### THE DATA

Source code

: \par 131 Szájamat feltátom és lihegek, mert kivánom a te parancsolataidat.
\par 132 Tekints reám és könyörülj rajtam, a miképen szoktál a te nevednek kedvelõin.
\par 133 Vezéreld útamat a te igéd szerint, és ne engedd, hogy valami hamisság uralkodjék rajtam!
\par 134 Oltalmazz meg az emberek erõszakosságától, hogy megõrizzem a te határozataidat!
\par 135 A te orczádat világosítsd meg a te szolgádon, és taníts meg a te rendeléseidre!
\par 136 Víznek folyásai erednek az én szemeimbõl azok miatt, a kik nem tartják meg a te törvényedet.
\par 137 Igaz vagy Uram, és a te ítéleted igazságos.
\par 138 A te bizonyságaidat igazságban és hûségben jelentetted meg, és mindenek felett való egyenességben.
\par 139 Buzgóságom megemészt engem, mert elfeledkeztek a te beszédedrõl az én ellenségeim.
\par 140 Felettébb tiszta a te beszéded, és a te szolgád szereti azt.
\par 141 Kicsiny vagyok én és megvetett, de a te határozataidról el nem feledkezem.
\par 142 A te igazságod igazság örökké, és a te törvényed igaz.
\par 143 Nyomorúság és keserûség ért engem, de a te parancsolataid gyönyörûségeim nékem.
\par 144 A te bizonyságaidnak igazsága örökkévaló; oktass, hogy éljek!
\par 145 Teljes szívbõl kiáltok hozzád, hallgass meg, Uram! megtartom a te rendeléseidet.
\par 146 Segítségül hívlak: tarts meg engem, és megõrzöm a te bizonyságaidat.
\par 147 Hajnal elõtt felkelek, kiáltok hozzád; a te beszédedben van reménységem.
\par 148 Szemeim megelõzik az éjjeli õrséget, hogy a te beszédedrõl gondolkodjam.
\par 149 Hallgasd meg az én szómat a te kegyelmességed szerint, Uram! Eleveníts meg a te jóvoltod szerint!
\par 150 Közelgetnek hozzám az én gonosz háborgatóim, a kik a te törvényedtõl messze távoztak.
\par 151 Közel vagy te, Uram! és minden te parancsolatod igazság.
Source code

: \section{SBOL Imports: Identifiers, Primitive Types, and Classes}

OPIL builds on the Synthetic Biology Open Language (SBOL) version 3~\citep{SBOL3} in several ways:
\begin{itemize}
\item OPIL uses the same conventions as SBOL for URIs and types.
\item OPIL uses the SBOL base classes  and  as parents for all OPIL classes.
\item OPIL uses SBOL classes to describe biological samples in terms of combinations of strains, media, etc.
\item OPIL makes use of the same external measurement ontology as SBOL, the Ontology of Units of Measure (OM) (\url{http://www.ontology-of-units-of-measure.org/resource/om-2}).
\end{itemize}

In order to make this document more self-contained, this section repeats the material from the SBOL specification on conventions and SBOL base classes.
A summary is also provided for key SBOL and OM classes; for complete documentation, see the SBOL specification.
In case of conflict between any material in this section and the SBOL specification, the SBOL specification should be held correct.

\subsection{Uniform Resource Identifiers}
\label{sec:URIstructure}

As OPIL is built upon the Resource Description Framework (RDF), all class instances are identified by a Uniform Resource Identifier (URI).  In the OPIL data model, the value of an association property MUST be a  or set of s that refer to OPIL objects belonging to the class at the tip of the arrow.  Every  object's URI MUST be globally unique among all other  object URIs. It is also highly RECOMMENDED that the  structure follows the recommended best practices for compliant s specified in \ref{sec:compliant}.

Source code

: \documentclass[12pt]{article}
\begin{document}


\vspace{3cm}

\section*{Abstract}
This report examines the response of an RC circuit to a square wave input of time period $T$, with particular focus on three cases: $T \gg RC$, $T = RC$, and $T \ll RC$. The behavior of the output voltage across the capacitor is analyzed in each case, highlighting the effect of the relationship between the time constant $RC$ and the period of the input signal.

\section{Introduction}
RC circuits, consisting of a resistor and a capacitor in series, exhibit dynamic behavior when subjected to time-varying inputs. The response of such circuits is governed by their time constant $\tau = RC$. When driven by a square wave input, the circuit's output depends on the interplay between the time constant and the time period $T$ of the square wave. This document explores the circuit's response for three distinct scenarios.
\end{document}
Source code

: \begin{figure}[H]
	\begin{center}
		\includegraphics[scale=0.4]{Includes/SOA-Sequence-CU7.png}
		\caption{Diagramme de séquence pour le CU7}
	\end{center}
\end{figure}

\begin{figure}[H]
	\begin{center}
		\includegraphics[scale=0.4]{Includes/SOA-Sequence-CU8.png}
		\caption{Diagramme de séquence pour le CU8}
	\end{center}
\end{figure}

### PROBLEM DESCRIPTION
Restate each record word for word.

### RESPONSE TO THIS EXERCISE
Source code

: \par 131 Szájamat feltátom és lihegek, mert kivánom a te parancsolataidat.
\par 132 Tekints reám és könyörülj rajtam, a miképen szoktál a te nevednek kedvelõin.
\par 133 Vezéreld útamat a te igéd szerint, és ne engedd, hogy valami hamisság uralkodjék rajtam!
\par 134 Oltalmazz meg az emberek erõszakosságától, hogy megõrizzem a te határozataidat!
\par 135 A te orczádat világosítsd meg a te szolgádon, és taníts meg a te rendeléseidre!
\par 136 Víznek folyásai erednek az én szemeimbõl azok miatt, a kik nem tartják meg a te törvényedet.
\par 137 Igaz vagy Uram, és a te ítéleted igazságos.
\par 138 A te bizonyságaidat igazságban és hûségben jelentetted meg, és mindenek felett való egyenességben.
\par 139 Buzgóságom megemészt engem, mert elfeledkeztek a te beszédedrõl az én ellenségeim.
\par 140 Felettébb tiszta a te beszéded, és a te szolgád szereti azt.
\par 141 Kicsiny vagyok én és megvetett, de a te határozataidról el nem feledkezem.
\par 142 A te igazságod igazság örökké, és a te törvényed igaz.
\par 143 Nyomorúság és keserûség ért engem, de a te parancsolataid gyönyörûségeim nékem.
\par 144 A te bizonyságaidnak igazsága örökkévaló; oktass, hogy éljek!
\par 145 Teljes szívbõl kiáltok hozzád, hallgass meg, Uram! megtartom a te rendeléseidet.
\par 146 Segítségül hívlak: tarts meg engem, és megõrzöm a te bizonyságaidat.
\par 147 Hajnal elõtt felkelek, kiáltok hozzád; a te beszédedben van reménységem.
\par 148 Szemeim megelõzik az éjjeli õrséget, hogy a te beszédedrõl gondolkodjam.
\par 149 Hallgasd meg az én szómat a te kegyelmességed szerint, Uram! Eleveníts meg a te jóvoltod szerint!
\par 150 Közelgetnek hozzám az én gonosz háborgatóim, a kik a te törvényedtõl messze távoztak.
\par 151 Közel vagy te, Uram! és minden te parancsolatod igazság.
Source code

: \section{SBOL Imports: Identifiers, Primitive Types, and Classes}

OPIL builds on the Synthetic Biology Open Language (SBOL) version 3~\citep{SBOL3} in several ways:
\begin{itemize}
\item OPIL uses the same conventions as SBOL for URIs and types.
\item OPIL uses the SBOL base classes  and  as parents for all OPIL classes.
\item OPIL uses SBOL classes to describe biological samples in terms of combinations of strains, media, etc.
\item OPIL makes use of the same external measurement ontology as SBOL, the Ontology of Units of Measure (OM) (\url{http://www.ontology-of-units-of-measure.org/resource/om-2}).
\end{itemize}

In order to make this document more self-contained, this section repeats the material from the SBOL specification on conventions and SBOL base classes.
A summary is also provided for key SBOL and OM classes; for complete documentation, see the SBOL specification.
In case of conflict between any material in this section and the SBOL specification, the SBOL specification should be held correct.

\subsection{Uniform Resource Identifiers}
\label{sec:URIstructure}

As OPIL is built upon the Resource Description Framework (RDF), all class instances are identified by a Uniform Resource Identifier (URI).  In the OPIL data model, the value of an association property MUST be a  or set of s that refer to OPIL objects belonging to the class at the tip of the arrow.  Every  object's URI MUST be globally unique among all other  object URIs. It is also highly RECOMMENDED that the  structure follows the recommended best practices for compliant s specified in \ref{sec:compliant}.

Source code

: \documentclass[12pt]{article}
\begin{document}


\vspace{3cm}

\section*{Abstract}
This report examines the response of an RC circuit to a square wave input of time period $T$, with particular focus on three cases: $T \gg RC$, $T = RC$, and $T \ll RC$. The behavior of the output voltage across the capacitor is analyzed in each case, highlighting the effect of the relationship between the time constant $RC$ and the period of the input signal.

\section{Introduction}
RC circuits, consisting of a resistor and a capacitor in series, exhibit dynamic behavior when subjected to time-varying inputs. The response of such circuits is governed by their time constant $\tau = RC$. When driven by a square wave input, the circuit's output depends on the interplay between the time constant and the time period $T$ of the square wave. This document explores the circuit's response for three distinct scenarios.
\end{document}
Source code

: \begin{figure}[H]
	\begin{center}
		\includegraphics[scale=0.4]{Includes/SOA-Sequence-CU7.png}
		\caption{Diagramme de séquence pour le CU7}
	\end{center}
\end{figure}

\begin{figure}[H]
	\begin{center}
		\includegraphics[scale=0.4]{Includes/SOA-Sequence-CU8.png}
		\caption{Diagramme de séquence pour le CU8}
	\end{center}
\end{figure}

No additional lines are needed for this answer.